In the last few years there has been a proliferation of genome-wide association studies, in which relationships are mapped between genomic sequence variants and predisposition to a disease or a trait of interest. These studies depend upon the participation of thousands of individuals in the research process. It has been assumed that it is not possible to determine, based on aggregate single-nucleotide polymorphism (SNP) data, whether or not a particular individual is present in a pool.

However, using a statistical approach, David Craig and colleagues at the Translational Genomics Research Institute now show that this assumption is incorrect.

Statistical analysis can identify whether an individual SNP profile is present in pooled genotype data. Credit: Katie Ris-Vicari

“One way you can understand what we're doing is if you think of a roulette table,” says Craig. “The colors it can have are either red or black, and let's say I want to know if the table is slightly biased towards black. If I spin it once, I wouldn't really get a good idea of bias because there isn't much information in a single measurement. But if I spin it half a million times, you can bet I could find some pretty subtle biases.” In other words, Craig and colleagues take advantage of the fact that it is possible to monitor hundreds of thousands of SNPs to determine whether or not the SNP profile of a particular individual is present in pooled profile data.

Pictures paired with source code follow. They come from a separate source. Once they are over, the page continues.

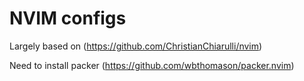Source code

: # NVIM configs
Largely based on (https://github.com/ChristianChiarulli/nvim)

Need to install packer (https://github.com/wbthomason/packer.nvim)
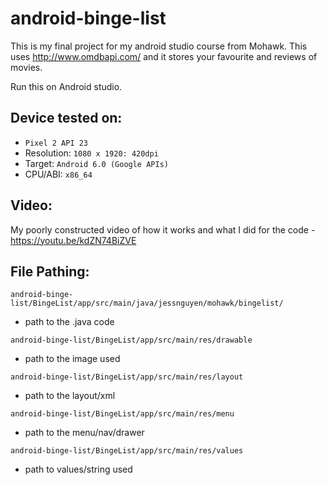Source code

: # android-binge-list
This is my final project for my android studio course from Mohawk. This uses http://www.omdbapi.com/ and it stores your favourite and reviews of movies.

Run this on Android studio.

## Device tested on:

- `Pixel 2 API 23` 
- Resolution: `1080 x 1920: 420dpi`
- Target: `Android 6.0 (Google APIs)`
- CPU/ABI: `x86_64` 

## Video:
My poorly constructed video of how it works and what I did for the code - https://youtu.be/kdZN74BiZVE

## File Pathing:
`android-binge-list/BingeList/app/src/main/java/jessnguyen/mohawk/bingelist/`
- path to the .java code

`android-binge-list/BingeList/app/src/main/res/drawable`
- path to the image used

`android-binge-list/BingeList/app/src/main/res/layout`
- path to the layout/xml

`android-binge-list/BingeList/app/src/main/res/menu`
- path to the menu/nav/drawer 

`android-binge-list/BingeList/app/src/main/res/values`
- path to values/string used
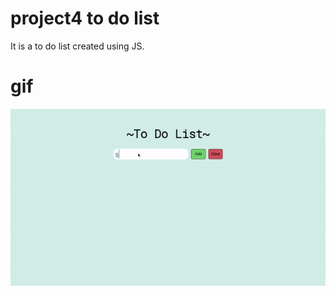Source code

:# project4 to do list 
It is a to do list created using JS.

# gif

![Alt Text](https://github.com/cymars/project4/blob/main/todolist.gif)
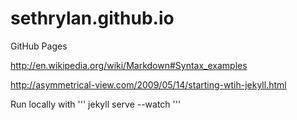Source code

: sethrylan.github.io
===================

GitHub Pages

http://en.wikipedia.org/wiki/Markdown#Syntax_examples

http://asymmetrical-view.com/2009/05/14/starting-wtih-jekyll.html

Run locally with ''' jekyll serve --watch '''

“What we do is essentially a t-test,” says Craig. They compare the allele frequencies for the person in question to the mean allele frequencies in a reference population and in the pooled test population. When this is done across hundreds of thousands of SNPs, it is possible to assess statistically whether or not the pooled data are shifted significantly in the direction of the person in question. It may even be possible, the researchers report, to use a relative of the person for this purpose. Notably, for the method to work, high-density SNP data for the person must already be available.

Using both simulations and experimental analysis with high-density SNP microarrays, Craig and his team show that it is possible to identify an individual in a mixture of hundreds to thousands of genomic samples, even when the DNA of the person in question is present only in trace amounts (as low as 0.1% of the total). Craig estimates that this may not be the limit of sensitivity. “My guess is it could go down to about one in ten thousand,” he says.

In addition to the consequences it will have for forensic analyses, this demonstration has implications for how pooled genotype data will be shared in the future. To protect individual privacy, the US National Institutes of Health and other organizations have already removed aggregate genomic data from public access, instating approval processes for accessing these data, similar to those already in place for accessing individual-level data.

Craig suggests, however, that there is another side to this story. “I hope this will open up the conversation about data sharing,” he says. “In my opinion, you really need to share individual-level data, since you lose a lot of power when you just share the aggregate information, and our work now shows that, even in aggregate data, the identity of participants is not completely masked. And I think it's better to work out how to do this responsibly now, when the amount of data is manageable, than in five or ten years.”